MaskFN str Path to a uint8 TIFF mask file. Convention: 0 = valid, 1 = masked (bad pixel). Embedded into the Zarr archive and applied during peak search.
BadPxIntensity float Intensity value representing bad pixels (e.g., -2). Pixels matching this value are masked.
GapIntensity float Intensity value representing detector gaps (e.g., -1). Pixels matching this value are masked.
WeightMask float Weight multiplier applied during refinement to peaks that touch the detector mask. Default: 1.0 (no penalty).
WeightFitRMSE float Exponential decay factor (exp(-RMSE * WeightFitRMSE)) applied during refinement based on the pseudo-Voigt fit's Root Mean Square Error. Default: 0.0 (disabled).

Tip

To create a mask TIFF from a dark frame:

python utils/generate_mask.py dark.tif -1 -2 -o mask.tif

Then add MaskFN mask.tif to your parameter file.


5. Workflow Architecture

flowchart TD
    A[Raw Data + Parameter File] --> B{Convert files?}
    B -->|Yes| C[ffGenerateZipRefactor.py<br/>→ .MIDAS.zip]
    B -->|No| D[Use existing .MIDAS.zip]
    C --> E[GetHKLListZarr<br/>→ hkls.csv]
    D --> E
    E --> F{Do peak search?}
    F -->|Yes| G[PeaksFittingOMPZarrRefactor<br/>→ peak positions]
    F -->|No| H[Use existing peaks]
    G --> I[MergeOverlappingPeaksAllZarr]
    H --> I
    I --> J[CalcRadiusAllZarr<br/>→ grain radii]
    J --> K[FitSetupZarr<br/>→ spot transforms]
    K --> L[SaveBinData<br/>→ binned spots]
    L --> M[IndexerOMP<br/>→ candidate orientations]
    M --> N[FitPosOrStrainsOMP<br/>→ refined positions & strains]
    N --> O[ProcessGrainsZarr<br/>→ Grains.csv + SpotMatrix.csv]

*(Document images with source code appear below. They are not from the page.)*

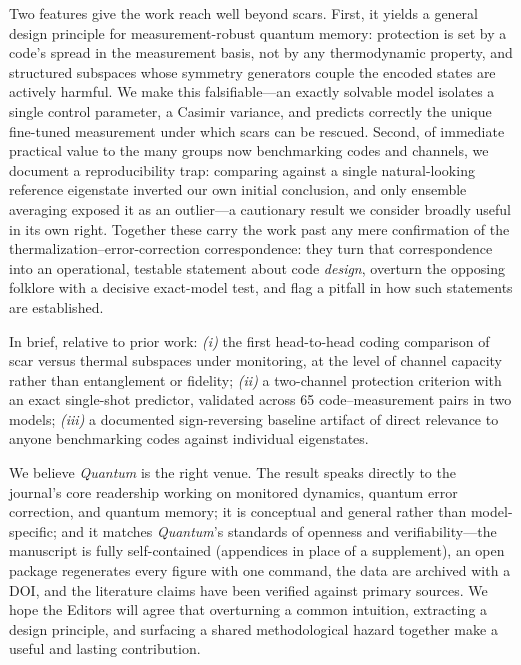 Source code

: \documentclass[11pt]{article}
\begin{document}
Two features give the work reach well beyond scars. First, it yields a general
design principle for measurement-robust quantum memory: protection is set by a
code's spread in the measurement basis, not by any thermodynamic property, and
structured subspaces whose symmetry generators couple the encoded states are
actively harmful. We make this falsifiable---an exactly solvable model isolates a
single control parameter, a Casimir variance, and predicts correctly the unique
fine-tuned measurement under which scars can be rescued. Second, of immediate
practical value to the many groups now benchmarking codes and channels, we
document a reproducibility trap: comparing against a single natural-looking
reference eigenstate inverted our own initial conclusion, and only ensemble
averaging exposed it as an outlier---a cautionary result we consider broadly
useful in its own right. Together these carry the work past any mere confirmation
of the thermalization--error-correction correspondence: they turn that
correspondence into an operational, testable statement about code \emph{design},
overturn the opposing folklore with a decisive exact-model test, and flag a
pitfall in how such statements are established.

\noindent In brief, relative to prior work: \emph{(i)} the first head-to-head
coding comparison of scar versus thermal subspaces under monitoring, at the
level of channel capacity rather than entanglement or fidelity; \emph{(ii)} a
two-channel protection criterion with an exact single-shot predictor, validated
across 65 code--measurement pairs in two models; \emph{(iii)} a documented
sign-reversing baseline artifact of direct relevance to anyone benchmarking
codes against individual eigenstates.

\vspace{0.5em}

We believe \emph{Quantum} is the right venue. The result speaks directly to the
journal's core readership working on monitored dynamics, quantum error
correction, and quantum memory; it is conceptual and general rather than
model-specific; and it matches \emph{Quantum}'s standards of openness and
verifiability---the manuscript is fully self-contained (appendices in place of a
supplement), an open package regenerates every figure with one command, the
data are archived with a DOI, and the literature claims have been verified
against primary sources. We hope the Editors will agree that overturning a
common intuition, extracting a design principle, and surfacing a shared
methodological hazard together make a useful and lasting contribution.
\end{document}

    style A fill:#1a1a2e,stroke:#e94560,color:#fff
    style O fill:#1a1a2e,stroke:#00d4aa,color:#fff
Loading

Stage Descriptions

Stage Binary Description
Data Conversion ffGenerateZipRefactor.py Converts raw GE/HDF5 frames into a Zarr-compressed ZIP archive
HKL Generation GetHKLListZarr Computes expected (h,k,l) reflections from crystal structure
Peak Search PeaksFittingOMPZarrRefactor Identifies and fits diffraction peaks in 2D frames (parallelized). Also writes _PX.bin pixel coordinate files.
Peak Merging MergeOverlappingPeaksAllZarr Merges peaks split across adjacent frames (distance-based or pixel-overlap mode)
Radius Calculation CalcRadiusAllZarr Estimates grain radii from integrated intensities
Data Transform FitSetupZarr Converts detector coordinates to sample-frame coordinates
Binning SaveBinData Bins spots by angular position for efficient search
Indexing IndexerOMP Identifies grain orientations via combinatorial search (parallelized)
Refinement FitPosOrStrainsOMP Refines grain orientations, positions, and lattice strains (parallelized)
Grain Processing ProcessGrainsZarr Consolidates indexed grains, removes duplicates, computes strain tensors

6. Technical Implementation Details

This section provides an in-depth look at the algorithms used in the core binaries, based on the C source code.

6.1. Peak Search (PeaksFittingOMPZarrRefactor.c)

The peak search identifies diffraction spots in the raw detector images.

  • Preprocessing: The code applies a dark field subtraction (implicit in the image correlation step).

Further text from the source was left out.